*** Records to use ***

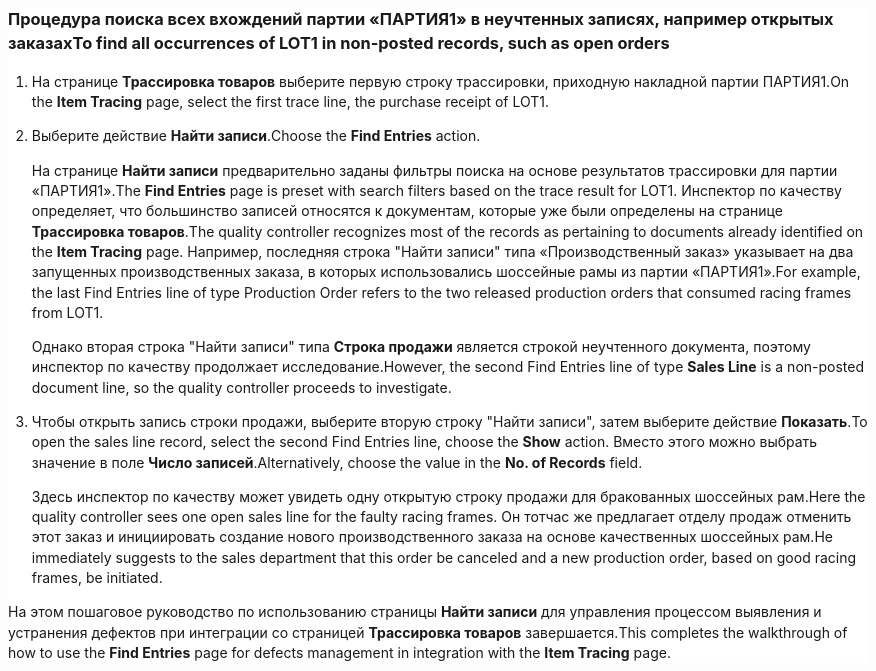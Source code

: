 ### <a name="to-find-all-occurrences-of-lot1-in-non-posted-records-such-as-open-orders"></a><span data-ttu-id="b1e08-355">Процедура поиска всех вхождений партии «ПАРТИЯ1» в неучтенных записях, например открытых заказах</span><span class="sxs-lookup"><span data-stu-id="b1e08-355">To find all occurrences of LOT1 in non-posted records, such as open orders</span></span>  

1.  <span data-ttu-id="b1e08-356">На странице **Трассировка товаров** выберите первую строку трассировки, приходную накладной партии ПАРТИЯ1.</span><span class="sxs-lookup"><span data-stu-id="b1e08-356">On the **Item Tracing** page, select the first trace line, the purchase receipt of LOT1.</span></span>  
2.  <span data-ttu-id="b1e08-357">Выберите действие **Найти записи**.</span><span class="sxs-lookup"><span data-stu-id="b1e08-357">Choose the **Find Entries** action.</span></span>  

    <span data-ttu-id="b1e08-358">На странице **Найти записи** предварительно заданы фильтры поиска на основе результатов трассировки для партии «ПАРТИЯ1».</span><span class="sxs-lookup"><span data-stu-id="b1e08-358">The **Find Entries** page is preset with search filters based on the trace result for LOT1.</span></span> <span data-ttu-id="b1e08-359">Инспектор по качеству определяет, что большинство записей относятся к документам, которые уже были определены на странице **Трассировка товаров**.</span><span class="sxs-lookup"><span data-stu-id="b1e08-359">The quality controller recognizes most of the records as pertaining to documents already identified on the **Item Tracing** page.</span></span> <span data-ttu-id="b1e08-360">Например, последняя строка "Найти записи" типа «Производственный заказ» указывает на два запущенных производственных заказа, в которых использовались шоссейные рамы из партии «ПАРТИЯ1».</span><span class="sxs-lookup"><span data-stu-id="b1e08-360">For example, the last Find Entries line of type Production Order refers to the two released production orders that consumed racing frames from LOT1.</span></span>  

    <span data-ttu-id="b1e08-361">Однако вторая строка "Найти записи" типа **Строка продажи** является строкой неучтенного документа, поэтому инспектор по качеству продолжает исследование.</span><span class="sxs-lookup"><span data-stu-id="b1e08-361">However, the second Find Entries line of type **Sales Line** is a non-posted document line, so the quality controller proceeds to investigate.</span></span>  

3.  <span data-ttu-id="b1e08-362">Чтобы открыть запись строки продажи, выберите вторую строку "Найти записи", затем выберите действие **Показать**.</span><span class="sxs-lookup"><span data-stu-id="b1e08-362">To open the sales line record, select the second Find Entries line, choose the **Show** action.</span></span> <span data-ttu-id="b1e08-363">Вместо этого можно выбрать значение в поле **Число записей**.</span><span class="sxs-lookup"><span data-stu-id="b1e08-363">Alternatively, choose the value in the **No. of Records** field.</span></span>  

    <span data-ttu-id="b1e08-364">Здесь инспектор по качеству может увидеть одну открытую строку продажи для бракованных шоссейных рам.</span><span class="sxs-lookup"><span data-stu-id="b1e08-364">Here the quality controller sees one open sales line for the faulty racing frames.</span></span> <span data-ttu-id="b1e08-365">Он тотчас же предлагает отделу продаж отменить этот заказ и инициировать создание нового производственного заказа на основе качественных шоссейных рам.</span><span class="sxs-lookup"><span data-stu-id="b1e08-365">He immediately suggests to the sales department that this order be canceled and a new production order, based on good racing frames, be initiated.</span></span>  

 <span data-ttu-id="b1e08-366">На этом пошаговое руководство по использованию страницы **Найти записи** для управления процессом выявления и устранения дефектов при интеграции со страницей **Трассировка товаров** завершается.</span><span class="sxs-lookup"><span data-stu-id="b1e08-366">This completes the walkthrough of how to use the **Find Entries** page for defects management in integration with the **Item Tracing** page.</span></span>  
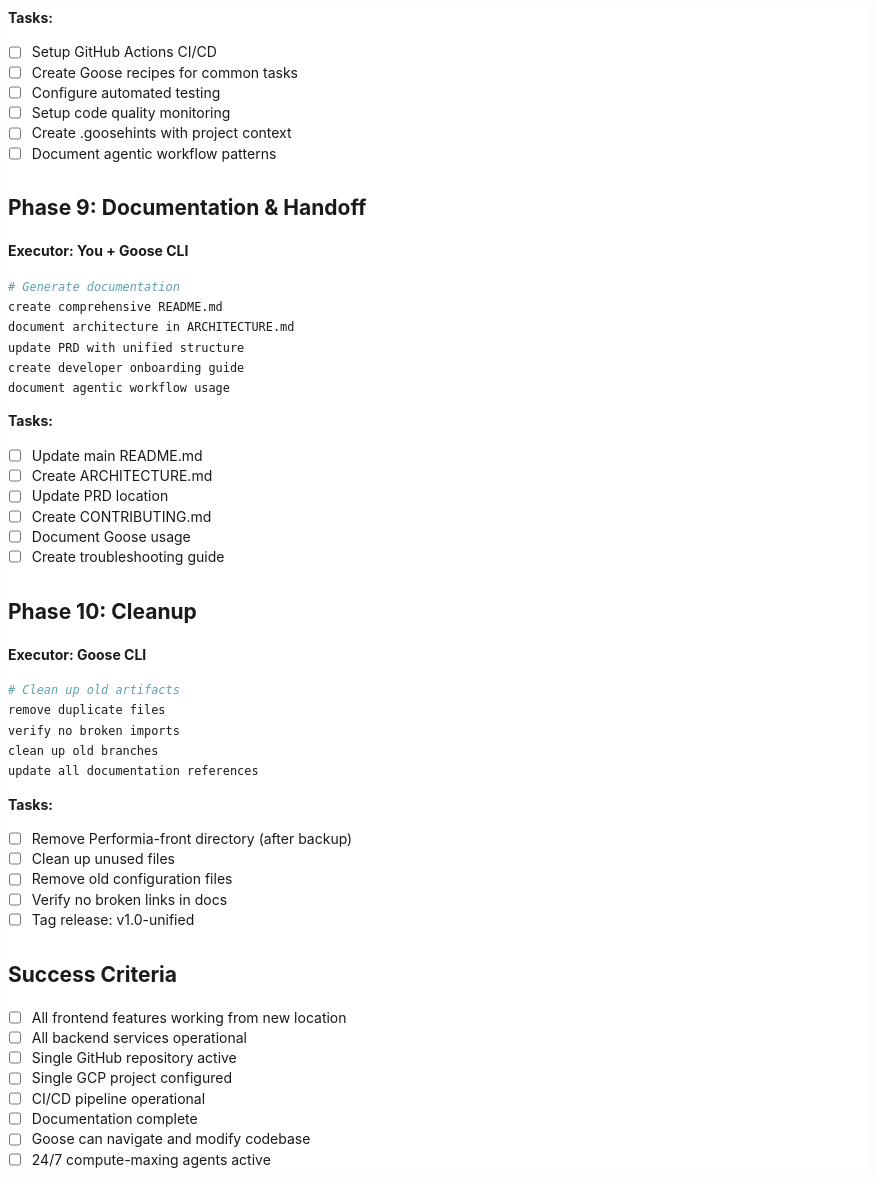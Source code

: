 **Tasks:**
- [ ] Setup GitHub Actions CI/CD
- [ ] Create Goose recipes for common tasks
- [ ] Configure automated testing
- [ ] Setup code quality monitoring
- [ ] Create .goosehints with project context
- [ ] Document agentic workflow patterns

## Phase 9: Documentation & Handoff

**Executor: You + Goose CLI**

```bash
# Generate documentation
create comprehensive README.md
document architecture in ARCHITECTURE.md
update PRD with unified structure
create developer onboarding guide
document agentic workflow usage
```

**Tasks:**
- [ ] Update main README.md
- [ ] Create ARCHITECTURE.md
- [ ] Update PRD location
- [ ] Create CONTRIBUTING.md
- [ ] Document Goose usage
- [ ] Create troubleshooting guide

## Phase 10: Cleanup

**Executor: Goose CLI**

```bash
# Clean up old artifacts
remove duplicate files
verify no broken imports
clean up old branches
update all documentation references
```

**Tasks:**
- [ ] Remove Performia-front directory (after backup)
- [ ] Clean up unused files
- [ ] Remove old configuration files
- [ ] Verify no broken links in docs
- [ ] Tag release: v1.0-unified

## Success Criteria

- [ ] All frontend features working from new location
- [ ] All backend services operational
- [ ] Single GitHub repository active
- [ ] Single GCP project configured
- [ ] CI/CD pipeline operational
- [ ] Documentation complete
- [ ] Goose can navigate and modify codebase
- [ ] 24/7 compute-maxing agents active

***

● **Exercise prompt**
Extract every line from the records above that contains the word "location".

● **Answer below**
- [ ] Update PRD location
- [ ] All frontend features working from new location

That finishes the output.